**Material for the task**
Content starts

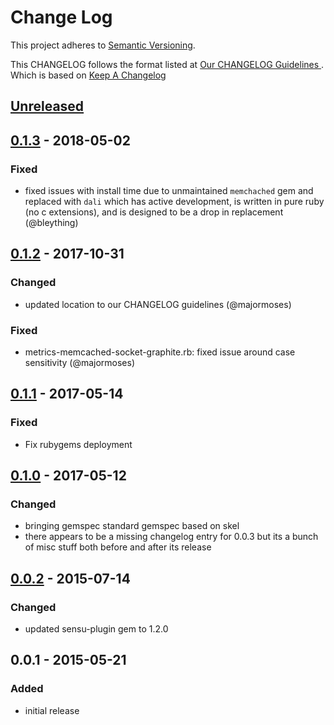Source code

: # Change Log
This project adheres to [Semantic Versioning](http://semver.org/).

This CHANGELOG follows the format listed at [Our CHANGELOG Guidelines ](https://github.com/sensu-plugins/community/blob/master/HOW_WE_CHANGELOG.md).
Which is based on [Keep A Changelog](http://keepachangelog.com/)

## [Unreleased]

## [0.1.3] - 2018-05-02
### Fixed
- fixed issues with install time due to unmaintained `memchached` gem and replaced with `dali` which has active development, is written in pure ruby (no c extensions), and is designed to be a drop in replacement (@bleything)

## [0.1.2] - 2017-10-31
### Changed
- updated location to our CHANGELOG guidelines (@majormoses)

### Fixed
- metrics-memcached-socket-graphite.rb: fixed issue around case sensitivity (@majormoses)

## [0.1.1] - 2017-05-14
### Fixed
- Fix rubygems deployment

## [0.1.0] - 2017-05-12
### Changed
- bringing gemspec standard gemspec based on skel
- there appears to be a missing changelog entry for 0.0.3 but its a bunch of misc stuff both before and after its release

## [0.0.2] - 2015-07-14
### Changed
- updated sensu-plugin gem to 1.2.0

## 0.0.1 - 2015-05-21
### Added
- initial release

[Unreleased]: https://github.com/sensu-plugins/sensu-plugins-memcached/compare/0.1.3...HEAD
[0.1.3]: https://github.com/sensu-plugins/sensu-plugins-memcached/compare/0.1.2...0.1.3
[0.1.2]: https://github.com/sensu-plugins/sensu-plugins-memcached/compare/0.1.1...0.1.2
[0.1.1]: https://github.com/sensu-plugins/sensu-plugins-memcached/compare/0.1.0...0.1.1
[0.1.0]: https://github.com/sensu-plugins/sensu-plugins-memcached/compare/0.0.3...0.1.0
[0.0.3]: https://github.com/sensu-plugins/sensu-plugins-memcached/compare/0.0.2...0.0.3
[0.0.2]: https://github.com/sensu-plugins/sensu-plugins-memcached/compare/0.0.1...0.0.2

Content ends

**Activity**
Whenever a line in the entries above includes the word "This", pull that line out.

**Task result**
This project adheres to [Semantic Versioning](http://semver.org/).
This CHANGELOG follows the format listed at [Our CHANGELOG Guidelines ](https://github.com/sensu-plugins/community/blob/master/HOW_WE_CHANGELOG.md).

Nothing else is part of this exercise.